1. Driverless transport system (10), comprising:

- a plurality of driverless transport vehicles (14, 16), each of which has a system timer (18), a clock unit (20) for clocking the system timer (18) and a receiving device (26), the receiving device (26) being designed to do this, to receive a reference time and to update the system time clock (18) with the reference time, the driverless transport vehicles (14, 16) being designed to carry out control commands depending on a system time of the system time clock (18);

- a reference time unit (22) which is designed to provide the reference time; and

- a transmitting device (24), which is designed to transmit the reference time provided by the reference time unit (22) to the respective receiving device (26), if a predetermined transmission condition is met by which the reference time is transmitted to the respective driverless transport vehicles (14, 16) is guaranteed with a constant specified latency.

2. Driverless transport system (10) according to claim 1, wherein the transmission condition exists if a driverless transport vehicle (14, 16) is at a predetermined position (28) of a route network (12) of the driverless transport system (10).

3. Driverless transport system (10) according to one of the preceding claims, wherein the transmitting device (24) and the receiving device (26) are designed to determine the latency of a wireless connection to one another, the transmission condition being present if the determined latency is the predetermined one Latency corresponds.
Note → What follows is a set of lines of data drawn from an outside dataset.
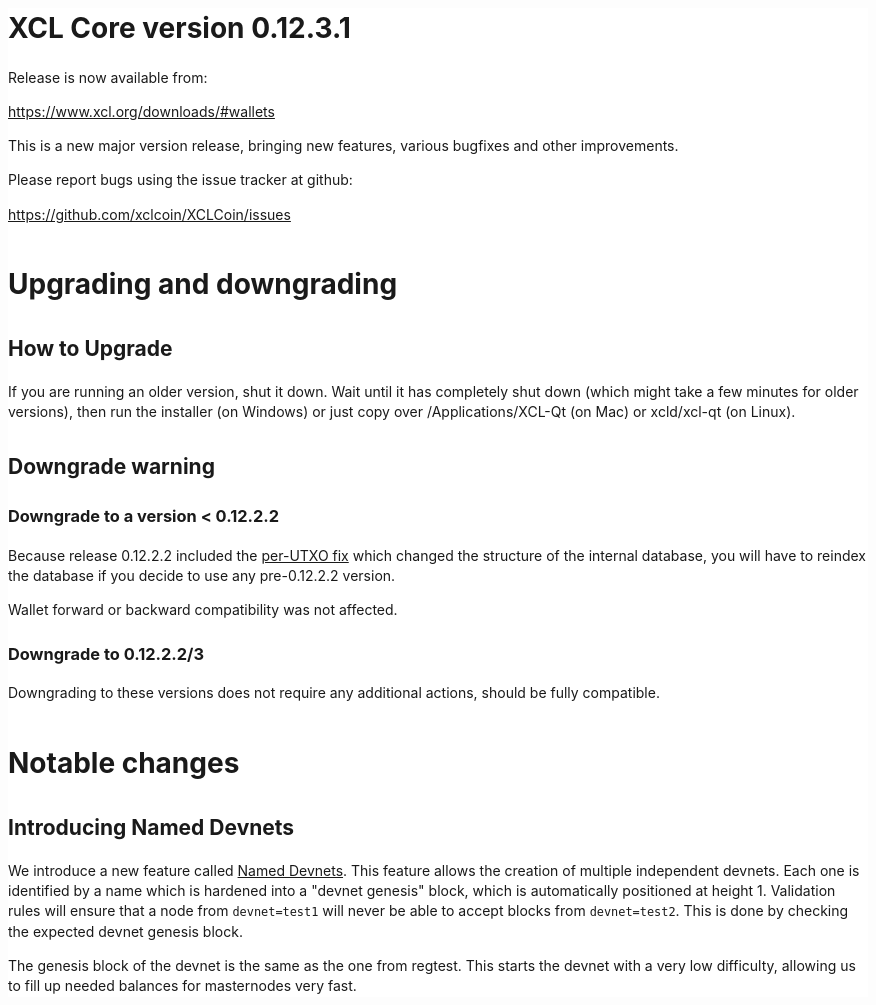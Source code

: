 XCL Core version 0.12.3.1
==========================

Release is now available from:

  <https://www.xcl.org/downloads/#wallets>

This is a new major version release, bringing new features, various bugfixes and other
improvements.

Please report bugs using the issue tracker at github:

  <https://github.com/xclcoin/XCLCoin/issues>


Upgrading and downgrading
=========================

How to Upgrade
--------------

If you are running an older version, shut it down. Wait until it has completely
shut down (which might take a few minutes for older versions), then run the
installer (on Windows) or just copy over /Applications/XCL-Qt (on Mac) or
xcld/xcl-qt (on Linux).

Downgrade warning
-----------------

### Downgrade to a version < 0.12.2.2

Because release 0.12.2.2 included the [per-UTXO fix](release-notes/xcl/release-notes-0.12.2.2.md#per-utxo-fix)
which changed the structure of the internal database, you will have to reindex
the database if you decide to use any pre-0.12.2.2 version.

Wallet forward or backward compatibility was not affected.

### Downgrade to 0.12.2.2/3

Downgrading to these versions does not require any additional actions, should be
fully compatible.

Notable changes
===============

Introducing Named Devnets
-------------------------

We introduce a new feature called [Named Devnets](https://github.com/xclcoin/XCLCoin/pull/1791).
This feature allows the creation of multiple independent devnets. Each one is
identified by a name which is hardened into a "devnet genesis" block,
which is automatically positioned at height 1. Validation rules will
ensure that a node from `devnet=test1` will never be able to accept blocks
from `devnet=test2`. This is done by checking the expected devnet genesis
block.

The genesis block of the devnet is the same as the one from regtest. This
starts the devnet with a very low difficulty, allowing us to fill up
needed balances for masternodes very fast.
4. Driverless transport system (10) according to one of the preceding claims, wherein the transmitting device (24) and the receiving device (26) are designed to transmit the reference time via mobile communications, in particular 5G.

5. Driverless transport system (10) according to one of the preceding claims, wherein the transmitting device (24) and the receiving device (26) are designed to transmit the reference time through visible light communications.
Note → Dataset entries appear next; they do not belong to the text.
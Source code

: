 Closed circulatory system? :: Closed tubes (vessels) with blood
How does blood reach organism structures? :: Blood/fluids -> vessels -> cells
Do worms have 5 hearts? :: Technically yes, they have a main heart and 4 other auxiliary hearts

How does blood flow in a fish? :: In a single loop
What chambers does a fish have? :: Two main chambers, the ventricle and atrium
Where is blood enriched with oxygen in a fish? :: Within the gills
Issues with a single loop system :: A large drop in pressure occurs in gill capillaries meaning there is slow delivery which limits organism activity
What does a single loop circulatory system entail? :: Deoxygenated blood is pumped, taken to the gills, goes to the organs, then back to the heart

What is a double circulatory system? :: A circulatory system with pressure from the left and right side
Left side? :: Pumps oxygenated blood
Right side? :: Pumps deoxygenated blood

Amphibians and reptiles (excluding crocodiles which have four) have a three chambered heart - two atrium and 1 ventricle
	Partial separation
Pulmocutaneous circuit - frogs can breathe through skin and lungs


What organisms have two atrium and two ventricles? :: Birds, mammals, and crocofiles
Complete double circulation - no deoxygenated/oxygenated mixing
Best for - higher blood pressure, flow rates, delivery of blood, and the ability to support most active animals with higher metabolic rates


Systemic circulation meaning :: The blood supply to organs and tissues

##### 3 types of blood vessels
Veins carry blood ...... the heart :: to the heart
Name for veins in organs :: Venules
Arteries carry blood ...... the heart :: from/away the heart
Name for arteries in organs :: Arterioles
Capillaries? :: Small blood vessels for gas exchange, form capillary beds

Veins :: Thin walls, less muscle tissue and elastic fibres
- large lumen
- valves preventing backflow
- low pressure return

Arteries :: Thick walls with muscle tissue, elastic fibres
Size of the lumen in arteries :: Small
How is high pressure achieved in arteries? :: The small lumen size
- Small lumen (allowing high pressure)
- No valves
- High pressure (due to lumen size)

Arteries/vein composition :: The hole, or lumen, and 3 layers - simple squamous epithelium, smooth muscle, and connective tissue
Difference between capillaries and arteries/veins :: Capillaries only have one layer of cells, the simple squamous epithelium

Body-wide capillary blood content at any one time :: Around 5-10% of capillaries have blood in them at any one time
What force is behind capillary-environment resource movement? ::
6. Driverless transport system (10) according to one of the preceding claims, wherein the transmitting device (24) and the receiving device (26) are designed to transmit the reference time by inductive coupling.

7. Driverless transport system (10) according to one of the preceding claims, wherein the clock unit (20) has a quartz crystal, a rubidium oscillator or cesium.

8. Driverless transport system (10) according to one of the preceding claims, wherein the driverless transport vehicle (14, 16) is a mobile robot, a self-driving vehicle and / or an aerial drone.

9. Driverless transport system (10) according to one of the preceding claims, wherein the transmitting device (24) and the receiving device (26) are designed to transmit the reference time via the Precision Time Protocol, PTP.

10. Method for operating a driverless transport system (10) according to one of the preceding claims, with the steps:

- Providing (S10) a reference time through a reference time unit (22) of the driverless transport system (10); - Determine (S12) by a transmitting device (24) of the driverless transport system (10) whether a predetermined transmission condition, which ensures transmission to a receiving device (26) of a driverless transport vehicle (14, 16) with a constant predetermined latency, is present;

- if the transmission condition exists, transmitting (S14) the reference time to the receiving device (26) of the driverless transport vehicle (14, 16); - Updating (S16) a system time clock (18) of the driverless

Transport vehicle (14, 16) with the transmitted reference time, the reference time being further clocked by a clock unit (20) of the system timer (18).